Par une requête, enregistrée le 13 juillet 2017, M. et Mme A...D..., représentés par Me C..., demandent à la cour :
1°) d'annuler le jugement du tribunal administratif de Grenoble du 18 mai 2017 ;
2°) de les décharger de ces impositions et pénalités ;
3°) de mettre à la charge de l'Etat la somme de 5 000 euros en application de l'article L. 761-1 du code de justice administrative.
Ils soutiennent que :
- le jugement attaqué est entaché d'une omission à statuer ;
- la procédure d'imposition est irrégulière au regard de l'article L. 53 du livre des procédures fiscales ;
- les informations recueillies auprès d'un tiers à la suite de l'exercice du droit de communication n'ont pas été corroborées ;
- la procédure d'imposition est irrégulière par violation des dispositions de l'article L. 76 B du livre des procédures fiscales ;
- l'ensemble des conditions sont remplies au titre des années en litige et, par suite, le bénéfice du dispositif visé à l'article 199 undecies B du code général des impôts tel qu'interprété par la doctrine administrative, qui ajoute à la loi, devait s'appliquer ;
- le Gouvernement et l'administration fiscale ont illégalement ajouté des conditions non prévues par le code général des impôts ;
- l'administration fiscale a violé les principes de sécurité juridique et de confiance légitime et l'article 1er du protocole additionnel à la convention européenne de sauvegarde des droits de l'homme et des libertés fondamentales ;
- l'administration fiscale a violé le principe de non-discrimination reconnu en application combinée de l'article 1er du protocole additionnel à la convention européenne de sauvegarde des droits de l'homme et des libertés fondamentales et l'article 14 de la convention européenne de sauvegarde des droits de l'homme et des libertés fondamentales ;
- ont été violés l'exigence d'accessibilité et de prévisibilité de la loi et l'objectif conventionnel d'intelligibilité et d'accessibilité de la norme prévu par l'article 1er du protocole additionnel à la convention européenne de sauvegarde des droits de l'homme et des libertés fondamentales ;
- l'imputation du crédit d'impôt doit être reportée sur l'année 2010 compte-tenu des attestations qu'ils produisent.

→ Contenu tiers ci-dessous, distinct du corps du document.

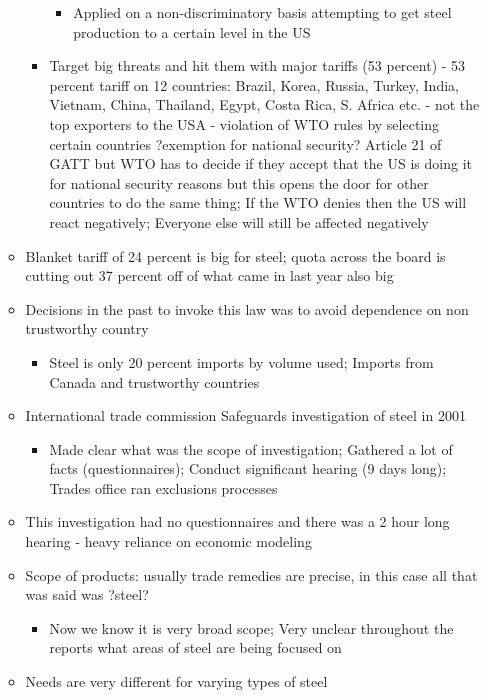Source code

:\documentclass[10pt]{article}
\begin{document}
\begin{itemize}
\begin{itemize}
\begin{itemize}
\begin{itemize}
  \item Applied on a non-discriminatory basis attempting to get steel production to a certain level in the US
\end{itemize}
\item Target big threats and hit them with major tariffs (53 percent) - 53 percent tariff on 12 countries: Brazil, Korea, Russia, Turkey, India, Vietnam, China, Thailand, Egypt, Costa Rica, S. Africa etc. - not the top exporters to the USA - violation of WTO rules by selecting certain countries ?exemption for national security? Article 21 of GATT but WTO has to decide if they accept that the US is doing it for national security reasons but this opens the door for other countries to do the same thing; If the WTO denies then the US will react negatively; Everyone else will still be affected negatively  
\end{itemize}  
  \item Blanket tariff of 24 percent is big for steel; quota across the board is cutting out 37 percent off of what came in last year also big
  \item Decisions in the past to invoke this law was to avoid dependence on non trustworthy country
  \begin{itemize}
    \item Steel is only 20 percent imports by volume used; Imports from Canada and trustworthy countries
  \end{itemize}
  \item International trade commission Safeguards investigation of steel in 2001 
\begin{itemize}
  \item Made clear what was the scope of investigation; Gathered a lot of facts (questionnaires); Conduct significant hearing (9 days long); Trades office ran exclusions processes
\end{itemize}
  \item This investigation had no questionnaires and there was a 2 hour long hearing - heavy reliance on economic modeling
  \item Scope of products: usually trade remedies are precise, in this case all that was said was ?steel? 
\begin{itemize}
  \item Now we know it is very broad scope; Very unclear throughout the reports what areas of steel are being focused on
\end{itemize}
  \item Needs are very different for varying types of steel

\end{itemize}
\end{itemize}
\end{document}
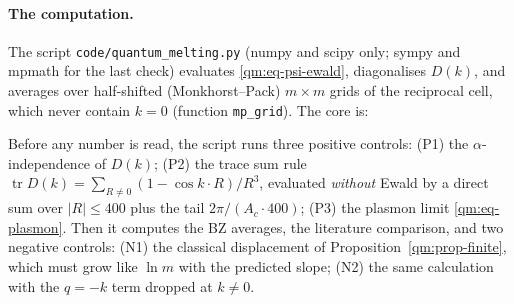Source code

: \paragraph{The computation.} The script \texttt{code/quantum\_melting.py} (numpy and scipy only; sympy and mpmath
for the last check) evaluates \eqref{qm:eq-psi-ewald}, diagonalises $D(k)$, and averages over half-shifted
(Monkhorst--Pack) $m\times m$ grids of the reciprocal cell, which never contain $k=0$ (function \texttt{mp\_grid}). The core is:


Before any number is read, the script runs three positive controls: (P1) the $\alpha$-independence of $D(k)$;
(P2) the trace sum rule $\operatorname{tr}D(k)=\sum_{R\ne0}(1-\cos k\cdot R)/R^3$, evaluated \emph{without} Ewald by a
direct sum over $|R|\le400$ plus the tail $2\pi/(A_c\cdot400)$; (P3) the plasmon limit \eqref{qm:eq-plasmon}. Then it
computes the BZ averages, the literature comparison, and two negative controls: (N1) the classical displacement of
Proposition~\ref{qm:prop-finite}, which must grow like $\ln m$ with the predicted slope; (N2) the same calculation
with the $q=-k$ term dropped at $k\ne0$.

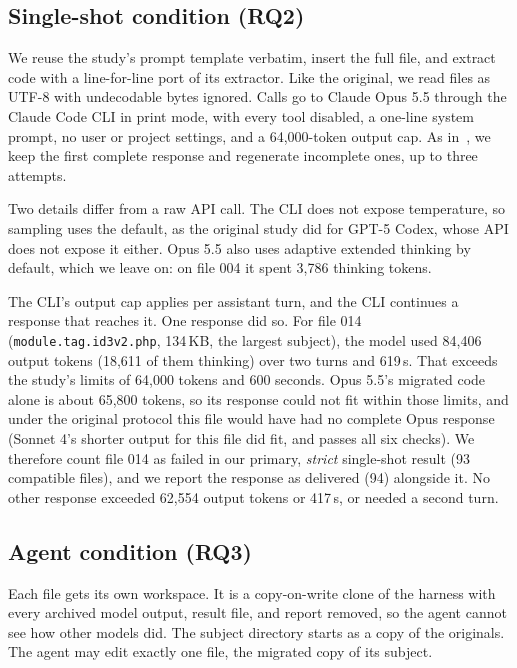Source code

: \documentclass[11pt]{article}
\newcommand{\code}[1]{\texttt{#1}}
\begin{document}
\subsection{Single-shot condition (RQ2)}

We reuse the study's prompt template verbatim, insert the full file, and extract code with a line-for-line port of its extractor.
Like the original, we read files as UTF-8 with undecodable bytes ignored.
Calls go to Claude Opus 5.5 through the Claude Code CLI in print mode, with every tool disabled, a one-line system prompt, no user or project settings, and a 64,000-token output cap.
As in~\cite{mahmud2026modernization}, we keep the first complete response and regenerate incomplete ones, up to three attempts.

Two details differ from a raw API call.
The CLI does not expose temperature, so sampling uses the default, as the original study did for GPT-5 Codex, whose API does not expose it either.
Opus 5.5 also uses adaptive extended thinking by default, which we leave on: on file 004 it spent 3,786 thinking tokens.

The CLI's output cap applies per assistant turn, and the CLI continues a response that reaches it.
One response did so.
For file 014 (\code{module.tag.id3v2.php}, 134\,KB, the largest subject), the model used 84,406 output tokens (18,611 of them thinking) over two turns and 619\,s.
That exceeds the study's limits of 64,000 tokens and 600 seconds.
Opus 5.5's migrated code alone is about 65,800 tokens, so its response could not fit within those limits, and under the original protocol this file would have had no complete Opus response (Sonnet 4's shorter output for this file did fit, and passes all six checks).
We therefore count file 014 as failed in our primary, \emph{strict} single-shot result (93 compatible files), and we report the response as delivered (94) alongside it.
No other response exceeded 62,554 output tokens or 417\,s, or needed a second turn.

\subsection{Agent condition (RQ3)}

Each file gets its own workspace.
It is a copy-on-write clone of the harness with every archived model output, result file, and report removed, so the agent cannot see how other models did.
The subject directory starts as a copy of the originals.
The agent may edit exactly one file, the migrated copy of its subject.
\end{document}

Par une ordonnance du 12 octobre 2017, le président de la 2ème chambre de la cour administrative d'appel de Lyon a décidé de ne pas transmettre au Conseil d'Etat la question prioritaire de constitutionnalité soulevée par M. et Mme D... à l'encontre des dispositions de l'article 199 undecies B du code général des impôts, dans sa rédaction en vigueur en 2009 et 2010.
Par un mémoire en défense enregistré le 2 janvier 2018, le ministre de l'action et des comptes publics conclut eu non-lieu à statuer partiel et au rejet du surplus des conclusions de la requête.
Le ministre fait valoir que l''administration a prononcé un dégrèvement d'impôt sur le revenu d'un montant de 35 923 euros au titre de l'année 2010, et d'un montant de 6 953 euros au titre de l'année 2011, mais que les autres moyens de la requête ne sont pas fondés et que le bénéfice de la réduction d'impôt pour la fraction qui excède le prix d'acquisition considéré comme normal ne leur est pas accordé.
Vu les autres pièces du dossier ;
Vu :
- la Constitution ;
- la convention européenne de sauvegarde des droits de l'homme et des libertés fondamentales ;
- le code général des impôts et le livre des procédures fiscales ;
- le code de justice administrative ;
Les parties ont été régulièrement averties du jour de l'audience .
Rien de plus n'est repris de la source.